The CNAME entry I setup points to the FQDN. For example I have a dev server mycompanydev01.local and I setup CNAME mycompanygit pointing to mycompanydev01.local.
On DNS Manager the entry is listed as static (couldn't find a way to change it). I don't know if this has anything to do with the problem. What does static actually mean, does it mean it expire after certain period?
Answer
First, static is good. You want it to be static - it means the entry was manually added to the DNS zone and will stay there until manually removed.
One thing that may make your life a little easier is clearing the resolver cache. When a DNS client cannot find an answer for a query it puts a negative cache entry into the resolver cache. If you run ipconfig /displaydns
on the client you see something like the following.
werwer.qwerwertr.wer
----------------------------------------
Name does not exist.
You can remove these without restarting the DNS Client service by executing ipconfig /flushdns
.
Now, why is the DNS client not resolving the name? In the past, I've seen this happen in two situations. First, the DNS servers are overloaded and sometimes unresponsive. Second, the clients have multiple DNS servers entered in their network adaptor properties and the multiple DNS servers are not in sync.
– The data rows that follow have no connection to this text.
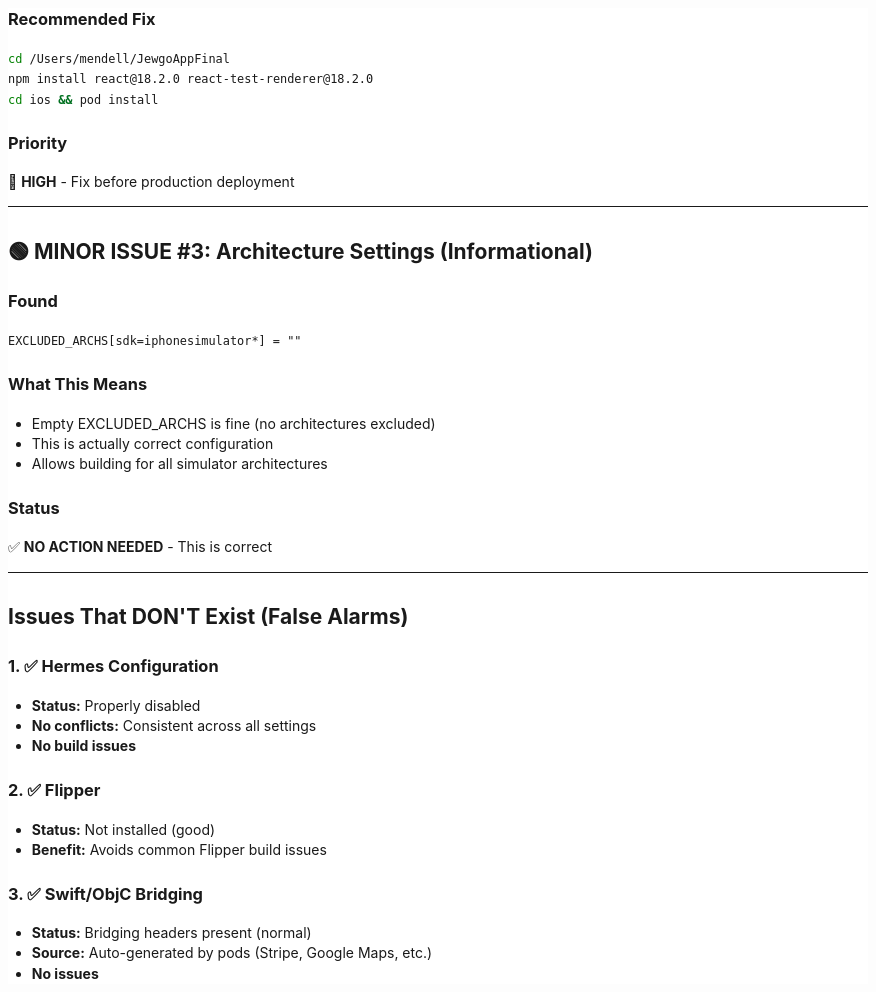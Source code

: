 ### Recommended Fix

```bash
cd /Users/mendell/JewgoAppFinal
npm install react@18.2.0 react-test-renderer@18.2.0
cd ios && pod install
```

### Priority

🔴 **HIGH** - Fix before production deployment

---

## 🟢 MINOR ISSUE #3: Architecture Settings (Informational)

### Found

```
EXCLUDED_ARCHS[sdk=iphonesimulator*] = ""
```

### What This Means

- Empty EXCLUDED_ARCHS is fine (no architectures excluded)
- This is actually correct configuration
- Allows building for all simulator architectures

### Status

✅ **NO ACTION NEEDED** - This is correct

---

## Issues That DON'T Exist (False Alarms)

### 1. ✅ Hermes Configuration

- **Status:** Properly disabled
- **No conflicts:** Consistent across all settings
- **No build issues**

### 2. ✅ Flipper

- **Status:** Not installed (good)
- **Benefit:** Avoids common Flipper build issues

### 3. ✅ Swift/ObjC Bridging

- **Status:** Bridging headers present (normal)
- **Source:** Auto-generated by pods (Stripe, Google Maps, etc.)
- **No issues**

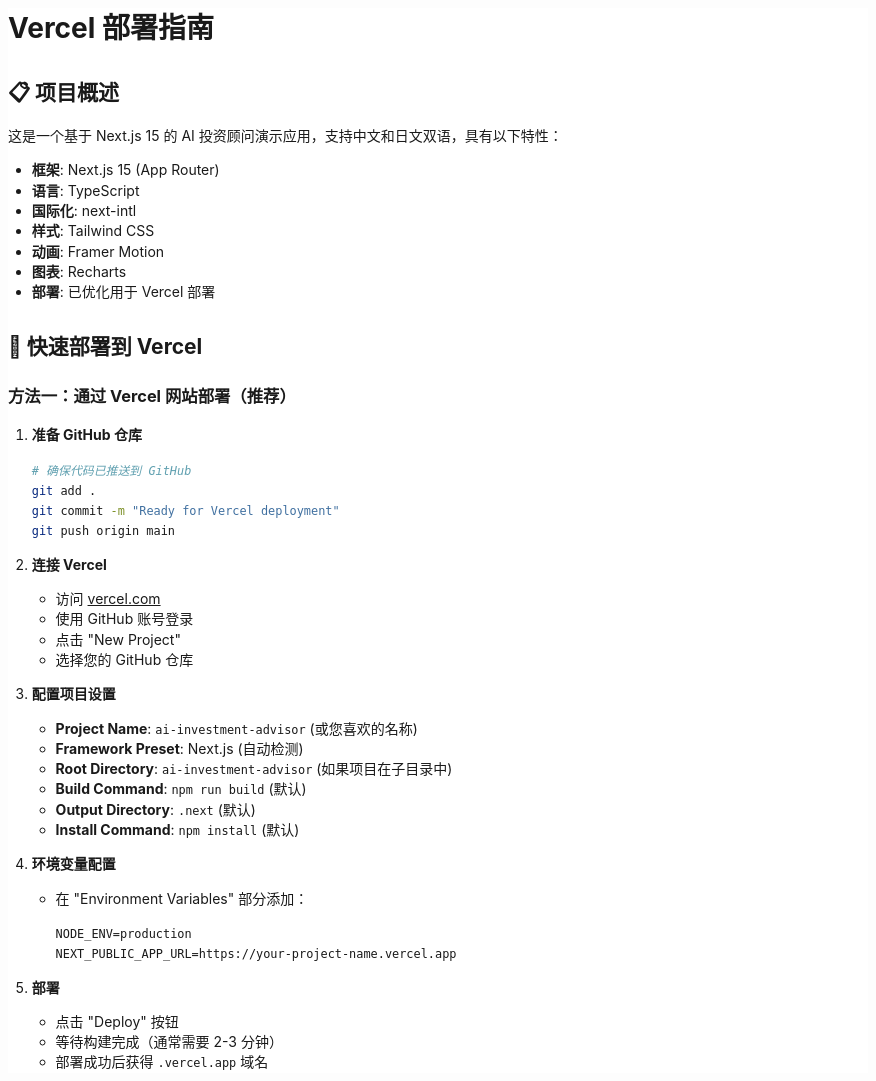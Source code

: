 # Vercel 部署指南

## 📋 项目概述

这是一个基于 Next.js 15 的 AI 投资顾问演示应用，支持中文和日文双语，具有以下特性：

- **框架**: Next.js 15 (App Router)
- **语言**: TypeScript
- **国际化**: next-intl
- **样式**: Tailwind CSS
- **动画**: Framer Motion
- **图表**: Recharts
- **部署**: 已优化用于 Vercel 部署

## 🚀 快速部署到 Vercel

### 方法一：通过 Vercel 网站部署（推荐）

1. **准备 GitHub 仓库**
   ```bash
   # 确保代码已推送到 GitHub
   git add .
   git commit -m "Ready for Vercel deployment"
   git push origin main
   ```

2. **连接 Vercel**
   - 访问 [vercel.com](https://vercel.com)
   - 使用 GitHub 账号登录
   - 点击 "New Project"
   - 选择您的 GitHub 仓库

3. **配置项目设置**
   - **Project Name**: `ai-investment-advisor` (或您喜欢的名称)
   - **Framework Preset**: Next.js (自动检测)
   - **Root Directory**: `ai-investment-advisor` (如果项目在子目录中)
   - **Build Command**: `npm run build` (默认)
   - **Output Directory**: `.next` (默认)
   - **Install Command**: `npm install` (默认)

4. **环境变量配置**
   - 在 "Environment Variables" 部分添加：
     ```
     NODE_ENV=production
     NEXT_PUBLIC_APP_URL=https://your-project-name.vercel.app
     ```

5. **部署**
   - 点击 "Deploy" 按钮
   - 等待构建完成（通常需要 2-3 分钟）
   - 部署成功后获得 `.vercel.app` 域名
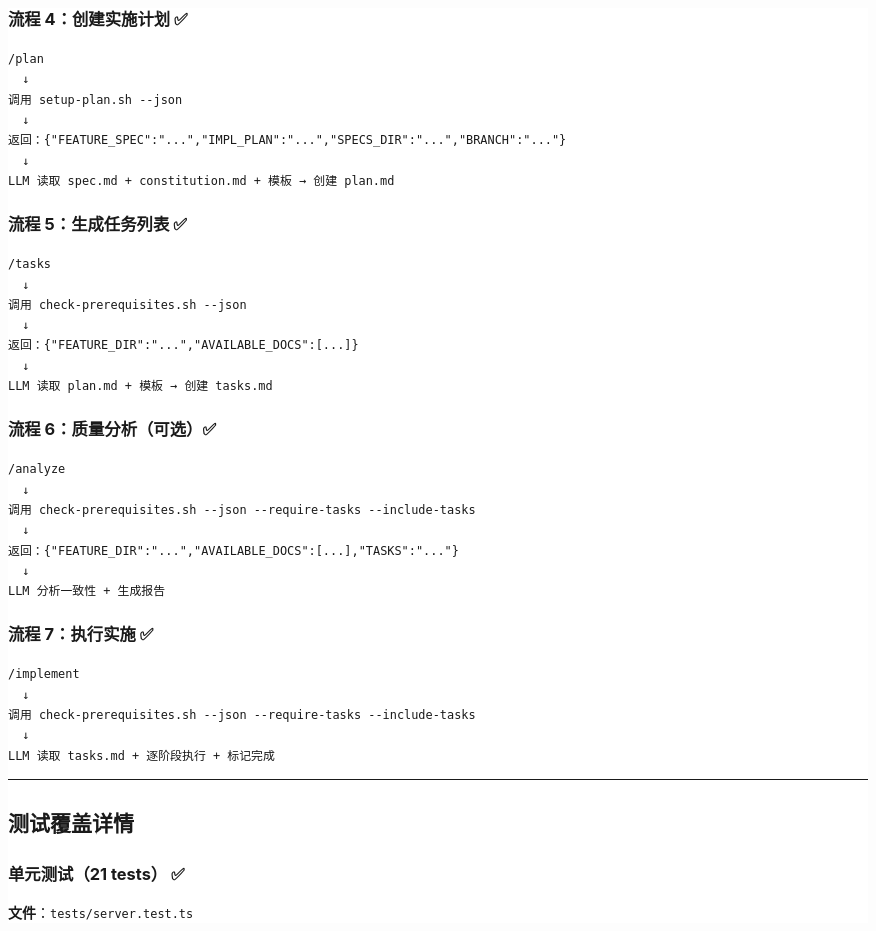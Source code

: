 ### 流程 4：创建实施计划 ✅

```
/plan
  ↓
调用 setup-plan.sh --json
  ↓
返回：{"FEATURE_SPEC":"...","IMPL_PLAN":"...","SPECS_DIR":"...","BRANCH":"..."}
  ↓
LLM 读取 spec.md + constitution.md + 模板 → 创建 plan.md
```

### 流程 5：生成任务列表 ✅

```
/tasks
  ↓
调用 check-prerequisites.sh --json
  ↓
返回：{"FEATURE_DIR":"...","AVAILABLE_DOCS":[...]}
  ↓
LLM 读取 plan.md + 模板 → 创建 tasks.md
```

### 流程 6：质量分析（可选）✅

```
/analyze
  ↓
调用 check-prerequisites.sh --json --require-tasks --include-tasks
  ↓
返回：{"FEATURE_DIR":"...","AVAILABLE_DOCS":[...],"TASKS":"..."}
  ↓
LLM 分析一致性 + 生成报告
```

### 流程 7：执行实施 ✅

```
/implement
  ↓
调用 check-prerequisites.sh --json --require-tasks --include-tasks
  ↓
LLM 读取 tasks.md + 逐阶段执行 + 标记完成
```

---

## 测试覆盖详情

### 单元测试（21 tests） ✅

**文件**：`tests/server.test.ts`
To check the second situation, on the clients execute ipconfig /all
. What DNS Servers are in the list, for all network cards? Are all the listed servers under your control? Are they all replicating to each other somehow?
Finally, does the name under the white scribble above have full stops in it? If you are using something like ping server5
then it may be using NetBIOS name resolution, which means broadcasts and/or WINS.
Note: ipconfig
is a Microsoft Windows command. Other clients will have equivalent commands (ifconfig
is probably the *nix equivalent).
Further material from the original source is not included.